* [Exercise]: Your answer must be the exact lines of the listing below that run from the line with "If you have" to the line with "and low prices.", ends included, and no pictures.

* [Provided entries]:
--- START ---
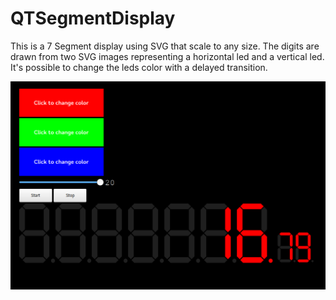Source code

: # QTSegmentDisplay
This is a 7 Segment display using SVG that scale to any size.
The digits are drawn from two SVG images representing a horizontal led and a vertical led.
It's possible to change the leds color with a delayed transition.


![alt tag](https://github.com/sscanf/QTSegmentDisplay/blob/master/Captura%20de%20pantalla%20de%202016-12-19%2023-04-07.png)
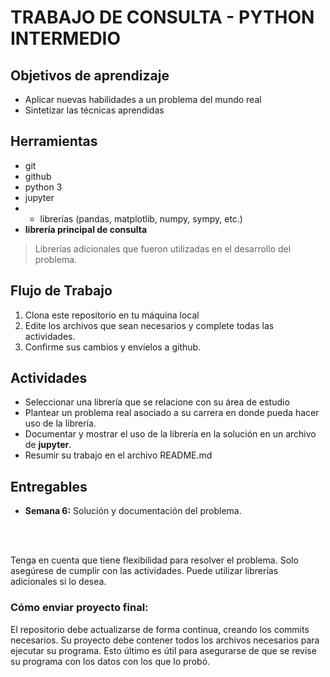 # TRABAJO DE CONSULTA - PYTHON INTERMEDIO


## Objetivos de aprendizaje
- Aplicar nuevas habilidades a un problema del mundo real
- Sintetizar las técnicas aprendidas

## Herramientas
- git
- github 
- python 3
- jupyter 
- * librerías (pandas, matplotlib, numpy, sympy, etc.)
- **librería principal de consulta** 

> Librerías adicionales que fueron utilizadas en el desarrollo del problema. 

## Flujo de Trabajo
1. Clona este repositorio en tu máquina local    
2. Edite los archivos que sean necesarios y complete todas las actividades.
3. Confirme sus cambios y envíelos a github. 


## Actividades

- Seleccionar una librería que se relacione con su área de estudio
- Plantear un problema real asociado a su carrera en donde pueda hacer uso de la librería.
- Documentar y mostrar el uso de la librería en la solución en un archivo de **jupyter**.
- Resumir su trabajo en el archivo README.md

## Entregables

- **Semana 6:** Solución y documentación del problema.

<br/><br/>

Tenga en cuenta que tiene flexibilidad para resolver el problema. Solo asegúrese de cumplir con las actividades. Puede utilizar librerías adicionales si lo desea. 


### Cómo enviar proyecto final:

El repositorio debe actualizarse de forma continua, creando los commits necesarios. Su proyecto debe contener todos los archivos necesarios para ejecutar su programa. Esto último es útil para asegurarse de que se revise su programa con los datos con los que lo probó.

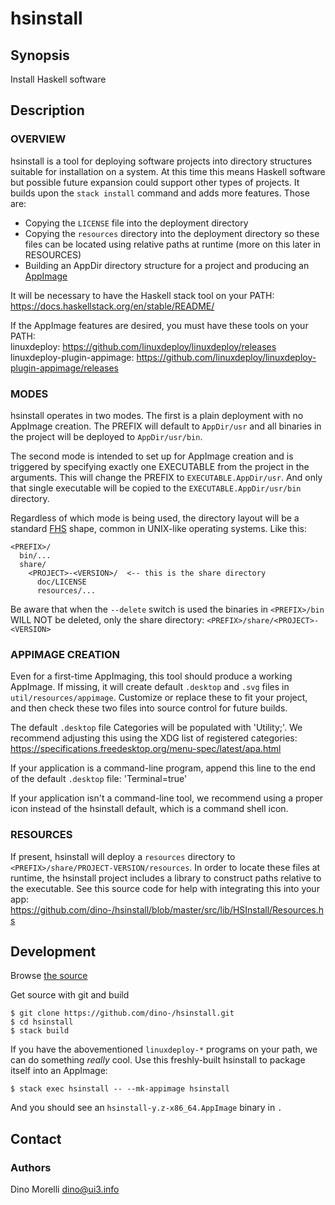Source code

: # hsinstall


## Synopsis

Install Haskell software


## Description

### OVERVIEW

hsinstall is a tool for deploying software projects into directory structures
suitable for installation on a system. At this time this means Haskell software
but possible future expansion could support other types of projects. It builds
upon the `stack install` command and adds more features. Those are:

- Copying the `LICENSE` file into the deployment directory
- Copying the `resources` directory into the deployment directory so these
  files can be located using relative paths at runtime (more on this later in
  RESOURCES)
- Building an AppDir directory structure for a project and producing an
  [AppImage](https://appimage.org/)

It will be necessary to have the Haskell stack tool on your PATH:  
https://docs.haskellstack.org/en/stable/README/

If the AppImage features are desired, you must have these tools on your PATH:  
linuxdeploy: https://github.com/linuxdeploy/linuxdeploy/releases  
linuxdeploy-plugin-appimage: https://github.com/linuxdeploy/linuxdeploy-plugin-appimage/releases

### MODES

hsinstall operates in two modes. The first is a plain deployment with no
AppImage creation. The PREFIX will default to `AppDir/usr` and all binaries in
the project will be deployed to `AppDir/usr/bin`.

The second mode is intended to set up for AppImage creation and is triggered by
specifying exactly one EXECUTABLE from the project in the arguments. This will
change the PREFIX to `EXECUTABLE.AppDir/usr`. And only that single executable
will be copied to the `EXECUTABLE.AppDir/usr/bin` directory.

Regardless of which mode is being used, the directory layout will be a standard
[FHS](http://www.pathname.com/fhs/) shape, common in UNIX-like operating
systems. Like this:

    <PREFIX>/
      bin/...
      share/
        <PROJECT>-<VERSION>/  <-- this is the share directory
          doc/LICENSE
          resources/...

Be aware that when the `--delete` switch is used the binaries in `<PREFIX>/bin`
WILL NOT be deleted, only the share directory:
`<PREFIX>/share/<PROJECT>-<VERSION>`

### APPIMAGE CREATION

Even for a first-time AppImaging, this tool should produce a working AppImage.
If missing, it will create default `.desktop` and `.svg` files in
`util/resources/appimage`. Customize or replace these to fit your project, and
then check these two files into source control for future builds.

The default `.desktop` file Categories will be populated with 'Utility;'. We
recommend adjusting this using the XDG list of registered categories:
https://specifications.freedesktop.org/menu-spec/latest/apa.html

If your application is a command-line program, append this line to the end of
the default `.desktop` file: 'Terminal=true'

If your application isn't a command-line tool, we recommend using a proper icon
instead of the hsinstall default, which is a command shell icon.

### RESOURCES

If present, hsinstall will deploy a `resources` directory to
`<PREFIX>/share/PROJECT-VERSION/resources`. In order to locate these files at
runtime, the hsinstall project includes a library to construct paths relative
to the executable. See this source code for help with integrating this into
your app:
https://github.com/dino-/hsinstall/blob/master/src/lib/HSInstall/Resources.hs


## Development

Browse [the source](https://github.com/dino-/hsinstall)

Get source with git and build

    $ git clone https://github.com/dino-/hsinstall.git
    $ cd hsinstall
    $ stack build

If you have the abovementioned `linuxdeploy-*` programs on your path, we can do
something *really* cool. Use this freshly-built hsinstall to package itself
into an AppImage:

    $ stack exec hsinstall -- --mk-appimage hsinstall

And you should see an `hsinstall-y.z-x86_64.AppImage` binary in `.`


## Contact

### Authors

Dino Morelli <dino@ui3.info>

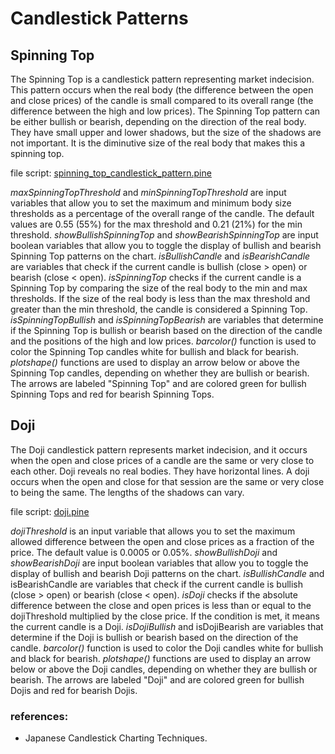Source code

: # Candlestick Patterns

## Spinning Top
The Spinning Top is a candlestick pattern representing market indecision. This pattern occurs when the real body (the difference between the open and close prices) of the candle is small compared to its overall range (the difference between the high and low prices). The Spinning Top pattern can be either bullish or bearish, depending on the direction of the real body.
They have small upper and lower shadows, but the size of the shadows are not important.
It is the diminutive size of the real body that makes this a spinning top.

file script: [spinning_top_candlestick_pattern.pine](spinning_top_candlestick_pattern.pine)

*maxSpinningTopThreshold* and *minSpinningTopThreshold* are input variables that allow you to set the maximum and minimum body size thresholds as a percentage of the overall range of the candle. The default values are 0.55 (55%) for the max threshold and 0.21 (21%) for the min threshold.
*showBullishSpinningTop* and *showBearishSpinningTop* are input boolean variables that allow you to toggle the display of bullish and bearish Spinning Top patterns on the chart.
*isBullishCandle* and *isBearishCandle* are variables that check if the current candle is bullish (close > open) or bearish (close < open).
*isSpinningTop* checks if the current candle is a Spinning Top by comparing the size of the real body to the min and max thresholds. If the size of the real body is less than the max threshold and greater than the min threshold, the candle is considered a Spinning Top.
*isSpinningTopBullish* and *isSpinningTopBearish* are variables that determine if the Spinning Top is bullish or bearish based on the direction of the candle and the positions of the high and low prices.
*barcolor()* function is used to color the Spinning Top candles white for bullish and black for bearish.
*plotshape()* functions are used to display an arrow below or above the Spinning Top candles, depending on whether they are bullish or bearish. The arrows are labeled "Spinning Top" and are colored green for bullish Spinning Tops and red for bearish Spinning Tops.


## Doji
The Doji candlestick pattern represents market indecision, and it occurs when the open and close prices of a candle are the same or very close to each other. Doji reveals no real bodies. They have horizontal lines. A doji occurs when the open and close for that session are the same or very close to being the same. The lengths of the shadows can vary.

file script: [doji.pine](doji.pine)

*dojiThreshold* is an input variable that allows you to set the maximum allowed difference between the open and close prices as a fraction of the price. The default value is 0.0005 or 0.05%.
*showBullishDoji* and *showBearishDoji* are input boolean variables that allow you to toggle the display of bullish and bearish Doji patterns on the chart.
*isBullishCandle* and isBearishCandle are variables that check if the current candle is bullish (close > open) or bearish (close < open).
*isDoji* checks if the absolute difference between the close and open prices is less than or equal to the dojiThreshold multiplied by the close price. If the condition is met, it means the current candle is a Doji.
*isDojiBullish* and isDojiBearish are variables that determine if the Doji is bullish or bearish based on the direction of the candle.
*barcolor()* function is used to color the Doji candles white for bullish and black for bearish.
*plotshape()* functions are used to display an arrow below or above the Doji candles, depending on whether they are bullish or bearish. The arrows are labeled "Doji" and are colored green for bullish Dojis and red for bearish Dojis.


### references:
- Japanese Candlestick Charting Techniques.
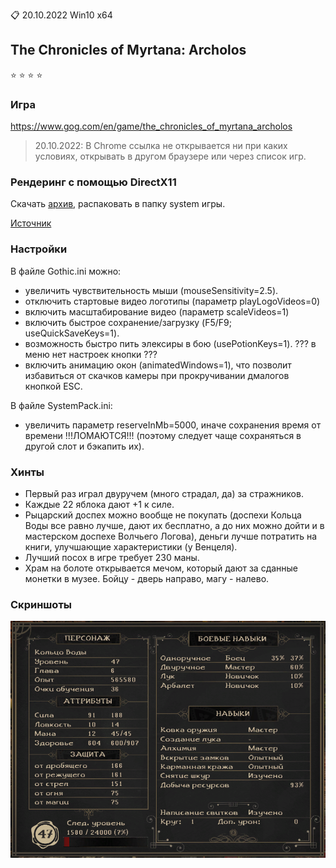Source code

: :clipboard: 20.10.2022 Win10 x64

## The Chronicles of Myrtana: Archolos

:star: :star: :star: :star:

### Игра

https://www.gog.com/en/game/the_chronicles_of_myrtana_archolos

> 20.10.2022: В Chrome ссылка не открывается ни при каких условиях, открывать в другом браузере или через список игр.

### Рендеринг с помощью DirectX11

Скачать [архив](https://github.com/Unicornum/Db.Games/releases/download/Gothic/GD3D11-17.8-dev8.zip), распаковать в папку system игры.

[Источник](https://github.com/SaiyansKing/GD3D11/releases)

### Настройки

В файле Gothic.ini можно: 
- увеличить чувствительность мыши (mouseSensitivity=2.5).
- отключить стартовые видео логотипы (параметр playLogoVideos=0)
- включить масштабирование видео (параметр scaleVideos=1)
- включить быстрое сохранение/загрузку (F5/F9; useQuickSaveKeys=1).
- возможность быстро пить элексиры в бою (usePotionKeys=1). ??? в меню нет настроек кнопки ???
- включить анимацию окон (animatedWindows=1), что позволит избавиться от скачков камеры при прокручивании дмалогов кнопкой ESC.

В файле SystemPack.ini:
- увеличить параметр reserveInMb=5000, иначе сохранения время от времени !!!ЛОМАЮТСЯ!!! (поэтому следует чаще сохраняться в другой слот и бэкапить их).

### Хинты

- Первый раз играл двуручем (много страдал, да) за стражников.
- Каждые 22 яблока дают +1 к силе.
- Рыцарский доспех можно вообще не покупать (доспехи Кольца Воды все равно лучше, дают их бесплатно, а до них можно дойти и в мастерском доспехе Волчьего Логова), деньги лучше потратить на книги, улучшающие характеристики (у Венцеля).
- Лучший посох в игре требует 230 маны.
- Храм на болоте открывается мечом, который дают за сданные монетки в музее. Бойцу - дверь направо, магу - налево.

### Скриншоты

![2022.10.18](2022.10.18.png)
--- END ---
* [Solution to this problem]:
If you have the abovementioned `linuxdeploy-*` programs on your path, we can do
something *really* cool. Use this freshly-built hsinstall to package itself
into an AppImage:

    $ stack exec hsinstall -- --mk-appimage hsinstall

And you should see an `hsinstall-y.z-x86_64.AppImage` binary in `.`


## Contact

### Authors

Dino Morelli <dino@ui3.info>

Source code

: # Candlestick Patterns

## Spinning Top
The Spinning Top is a candlestick pattern representing market indecision. This pattern occurs when the real body (the difference between the open and close prices) of the candle is small compared to its overall range (the difference between the high and low prices). The Spinning Top pattern can be either bullish or bearish, depending on the direction of the real body.
They have small upper and lower shadows, but the size of the shadows are not important.
It is the diminutive size of the real body that makes this a spinning top.

file script: [spinning_top_candlestick_pattern.pine](spinning_top_candlestick_pattern.pine)

*maxSpinningTopThreshold* and *minSpinningTopThreshold* are input variables that allow you to set the maximum and minimum body size thresholds as a percentage of the overall range of the candle. The default values are 0.55 (55%) for the max threshold and 0.21 (21%) for the min threshold.
*showBullishSpinningTop* and *showBearishSpinningTop* are input boolean variables that allow you to toggle the display of bullish and bearish Spinning Top patterns on the chart.
*isBullishCandle* and *isBearishCandle* are variables that check if the current candle is bullish (close > open) or bearish (close < open).
*isSpinningTop* checks if the current candle is a Spinning Top by comparing the size of the real body to the min and max thresholds. If the size of the real body is less than the max threshold and greater than the min threshold, the candle is considered a Spinning Top.
*isSpinningTopBullish* and *isSpinningTopBearish* are variables that determine if the Spinning Top is bullish or bearish based on the direction of the candle and the positions of the high and low prices.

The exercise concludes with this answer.